Dataset excerpts:
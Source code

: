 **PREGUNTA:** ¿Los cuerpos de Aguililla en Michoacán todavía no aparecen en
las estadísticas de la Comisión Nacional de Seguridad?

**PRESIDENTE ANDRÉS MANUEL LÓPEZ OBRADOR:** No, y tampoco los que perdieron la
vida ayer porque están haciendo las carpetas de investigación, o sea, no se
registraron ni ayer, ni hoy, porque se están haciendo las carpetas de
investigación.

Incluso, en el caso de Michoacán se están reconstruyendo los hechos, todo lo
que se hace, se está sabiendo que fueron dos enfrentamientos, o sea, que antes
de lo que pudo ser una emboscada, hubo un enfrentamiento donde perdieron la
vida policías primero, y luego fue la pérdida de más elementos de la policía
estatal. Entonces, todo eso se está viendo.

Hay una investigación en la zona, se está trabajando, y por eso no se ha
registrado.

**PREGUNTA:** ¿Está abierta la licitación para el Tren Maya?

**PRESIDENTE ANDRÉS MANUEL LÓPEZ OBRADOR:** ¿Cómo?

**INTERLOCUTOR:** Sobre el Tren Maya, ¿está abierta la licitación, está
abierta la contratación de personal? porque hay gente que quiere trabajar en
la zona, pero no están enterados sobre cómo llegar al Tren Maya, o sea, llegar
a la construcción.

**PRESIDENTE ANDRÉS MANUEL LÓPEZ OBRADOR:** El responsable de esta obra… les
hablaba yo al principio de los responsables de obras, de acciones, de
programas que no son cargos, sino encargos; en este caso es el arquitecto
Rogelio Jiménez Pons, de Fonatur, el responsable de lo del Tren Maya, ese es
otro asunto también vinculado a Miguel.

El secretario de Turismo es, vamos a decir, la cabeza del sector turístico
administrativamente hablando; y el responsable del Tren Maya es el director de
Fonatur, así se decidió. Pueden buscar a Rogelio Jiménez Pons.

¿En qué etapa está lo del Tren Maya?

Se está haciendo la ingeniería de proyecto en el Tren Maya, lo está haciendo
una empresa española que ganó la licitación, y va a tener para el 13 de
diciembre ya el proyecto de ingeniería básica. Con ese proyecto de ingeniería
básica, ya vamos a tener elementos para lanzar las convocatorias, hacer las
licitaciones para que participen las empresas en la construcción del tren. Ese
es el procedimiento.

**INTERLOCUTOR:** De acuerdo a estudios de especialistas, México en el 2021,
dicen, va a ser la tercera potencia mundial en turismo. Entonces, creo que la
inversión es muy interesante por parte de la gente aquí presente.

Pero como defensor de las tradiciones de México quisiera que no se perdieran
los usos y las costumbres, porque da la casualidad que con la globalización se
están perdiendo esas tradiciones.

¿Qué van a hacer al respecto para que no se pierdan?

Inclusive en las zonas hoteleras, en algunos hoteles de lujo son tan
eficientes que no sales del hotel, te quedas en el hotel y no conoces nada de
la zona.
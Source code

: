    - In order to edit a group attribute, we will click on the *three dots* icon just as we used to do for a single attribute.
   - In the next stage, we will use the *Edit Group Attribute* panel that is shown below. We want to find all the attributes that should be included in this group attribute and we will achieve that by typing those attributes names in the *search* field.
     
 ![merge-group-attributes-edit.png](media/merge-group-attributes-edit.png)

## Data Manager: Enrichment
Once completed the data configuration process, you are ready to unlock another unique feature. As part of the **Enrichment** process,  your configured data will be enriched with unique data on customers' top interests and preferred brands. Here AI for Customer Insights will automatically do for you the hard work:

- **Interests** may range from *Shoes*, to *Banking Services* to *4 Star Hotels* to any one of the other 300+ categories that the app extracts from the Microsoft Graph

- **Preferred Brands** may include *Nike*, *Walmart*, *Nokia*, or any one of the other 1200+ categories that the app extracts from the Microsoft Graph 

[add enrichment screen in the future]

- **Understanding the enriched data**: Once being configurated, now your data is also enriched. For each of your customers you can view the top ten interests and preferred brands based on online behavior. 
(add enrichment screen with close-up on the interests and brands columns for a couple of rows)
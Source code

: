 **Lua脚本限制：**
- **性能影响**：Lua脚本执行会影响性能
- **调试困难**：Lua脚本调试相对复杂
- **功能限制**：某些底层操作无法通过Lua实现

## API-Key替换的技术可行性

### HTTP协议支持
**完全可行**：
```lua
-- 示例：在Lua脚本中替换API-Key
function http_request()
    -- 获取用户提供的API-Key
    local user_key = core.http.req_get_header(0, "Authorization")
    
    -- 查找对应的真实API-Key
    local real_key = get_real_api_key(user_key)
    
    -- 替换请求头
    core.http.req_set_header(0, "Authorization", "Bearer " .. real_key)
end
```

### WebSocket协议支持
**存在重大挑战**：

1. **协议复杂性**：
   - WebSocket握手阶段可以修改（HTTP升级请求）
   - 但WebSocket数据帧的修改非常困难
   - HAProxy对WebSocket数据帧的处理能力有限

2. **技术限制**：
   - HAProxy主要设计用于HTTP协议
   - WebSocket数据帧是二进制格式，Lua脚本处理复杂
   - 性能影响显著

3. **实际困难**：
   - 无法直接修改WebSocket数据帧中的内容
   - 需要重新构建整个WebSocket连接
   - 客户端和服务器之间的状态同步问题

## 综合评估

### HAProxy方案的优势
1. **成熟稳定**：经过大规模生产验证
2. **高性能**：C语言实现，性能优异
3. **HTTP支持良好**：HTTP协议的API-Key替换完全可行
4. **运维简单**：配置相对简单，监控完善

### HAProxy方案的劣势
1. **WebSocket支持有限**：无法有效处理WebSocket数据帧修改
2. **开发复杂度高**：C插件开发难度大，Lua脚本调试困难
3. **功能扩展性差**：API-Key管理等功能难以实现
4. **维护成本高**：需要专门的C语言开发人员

Exercise brief: Write the entries above out again. Match them exactly.

Solution for this exercise:
Source code

: **PREGUNTA:** ¿Los cuerpos de Aguililla en Michoacán todavía no aparecen en
las estadísticas de la Comisión Nacional de Seguridad?

**PRESIDENTE ANDRÉS MANUEL LÓPEZ OBRADOR:** No, y tampoco los que perdieron la
vida ayer porque están haciendo las carpetas de investigación, o sea, no se
registraron ni ayer, ni hoy, porque se están haciendo las carpetas de
investigación.

Incluso, en el caso de Michoacán se están reconstruyendo los hechos, todo lo
que se hace, se está sabiendo que fueron dos enfrentamientos, o sea, que antes
de lo que pudo ser una emboscada, hubo un enfrentamiento donde perdieron la
vida policías primero, y luego fue la pérdida de más elementos de la policía
estatal. Entonces, todo eso se está viendo.

Hay una investigación en la zona, se está trabajando, y por eso no se ha
registrado.

**PREGUNTA:** ¿Está abierta la licitación para el Tren Maya?

**PRESIDENTE ANDRÉS MANUEL LÓPEZ OBRADOR:** ¿Cómo?

**INTERLOCUTOR:** Sobre el Tren Maya, ¿está abierta la licitación, está
abierta la contratación de personal? porque hay gente que quiere trabajar en
la zona, pero no están enterados sobre cómo llegar al Tren Maya, o sea, llegar
a la construcción.

**PRESIDENTE ANDRÉS MANUEL LÓPEZ OBRADOR:** El responsable de esta obra… les
hablaba yo al principio de los responsables de obras, de acciones, de
programas que no son cargos, sino encargos; en este caso es el arquitecto
Rogelio Jiménez Pons, de Fonatur, el responsable de lo del Tren Maya, ese es
otro asunto también vinculado a Miguel.

El secretario de Turismo es, vamos a decir, la cabeza del sector turístico
administrativamente hablando; y el responsable del Tren Maya es el director de
Fonatur, así se decidió. Pueden buscar a Rogelio Jiménez Pons.

¿En qué etapa está lo del Tren Maya?

Se está haciendo la ingeniería de proyecto en el Tren Maya, lo está haciendo
una empresa española que ganó la licitación, y va a tener para el 13 de
diciembre ya el proyecto de ingeniería básica. Con ese proyecto de ingeniería
básica, ya vamos a tener elementos para lanzar las convocatorias, hacer las
licitaciones para que participen las empresas en la construcción del tren. Ese
es el procedimiento.

**INTERLOCUTOR:** De acuerdo a estudios de especialistas, México en el 2021,
dicen, va a ser la tercera potencia mundial en turismo. Entonces, creo que la
inversión es muy interesante por parte de la gente aquí presente.

Pero como defensor de las tradiciones de México quisiera que no se perdieran
los usos y las costumbres, porque da la casualidad que con la globalización se
están perdiendo esas tradiciones.

¿Qué van a hacer al respecto para que no se pierdan?

Inclusive en las zonas hoteleras, en algunos hoteles de lujo son tan
eficientes que no sales del hotel, te quedas en el hotel y no conoces nada de
la zona.
Source code

:    - In order to edit a group attribute, we will click on the *three dots* icon just as we used to do for a single attribute.
   - In the next stage, we will use the *Edit Group Attribute* panel that is shown below. We want to find all the attributes that should be included in this group attribute and we will achieve that by typing those attributes names in the *search* field.
     
 ![merge-group-attributes-edit.png](media/merge-group-attributes-edit.png)

## Data Manager: Enrichment
Once completed the data configuration process, you are ready to unlock another unique feature. As part of the **Enrichment** process,  your configured data will be enriched with unique data on customers' top interests and preferred brands. Here AI for Customer Insights will automatically do for you the hard work:

- **Interests** may range from *Shoes*, to *Banking Services* to *4 Star Hotels* to any one of the other 300+ categories that the app extracts from the Microsoft Graph

- **Preferred Brands** may include *Nike*, *Walmart*, *Nokia*, or any one of the other 1200+ categories that the app extracts from the Microsoft Graph 

[add enrichment screen in the future]

- **Understanding the enriched data**: Once being configurated, now your data is also enriched. For each of your customers you can view the top ten interests and preferred brands based on online behavior. 
(add enrichment screen with close-up on the interests and brands columns for a couple of rows)
Source code

: **Lua脚本限制：**
- **性能影响**：Lua脚本执行会影响性能
- **调试困难**：Lua脚本调试相对复杂
- **功能限制**：某些底层操作无法通过Lua实现

## API-Key替换的技术可行性

### HTTP协议支持
**完全可行**：
```lua
-- 示例：在Lua脚本中替换API-Key
function http_request()
    -- 获取用户提供的API-Key
    local user_key = core.http.req_get_header(0, "Authorization")
    
    -- 查找对应的真实API-Key
    local real_key = get_real_api_key(user_key)
    
    -- 替换请求头
    core.http.req_set_header(0, "Authorization", "Bearer " .. real_key)
end
```

### WebSocket协议支持
**存在重大挑战**：

1. **协议复杂性**：
   - WebSocket握手阶段可以修改（HTTP升级请求）
   - 但WebSocket数据帧的修改非常困难
   - HAProxy对WebSocket数据帧的处理能力有限

2. **技术限制**：
   - HAProxy主要设计用于HTTP协议
   - WebSocket数据帧是二进制格式，Lua脚本处理复杂
   - 性能影响显著

3. **实际困难**：
   - 无法直接修改WebSocket数据帧中的内容
   - 需要重新构建整个WebSocket连接
   - 客户端和服务器之间的状态同步问题

## 综合评估

### HAProxy方案的优势
1. **成熟稳定**：经过大规模生产验证
2. **高性能**：C语言实现，性能优异
3. **HTTP支持良好**：HTTP协议的API-Key替换完全可行
4. **运维简单**：配置相对简单，监控完善

### HAProxy方案的劣势
1. **WebSocket支持有限**：无法有效处理WebSocket数据帧修改
2. **开发复杂度高**：C插件开发难度大，Lua脚本调试困难
3. **功能扩展性差**：API-Key管理等功能难以实现
4. **维护成本高**：需要专门的C语言开发人员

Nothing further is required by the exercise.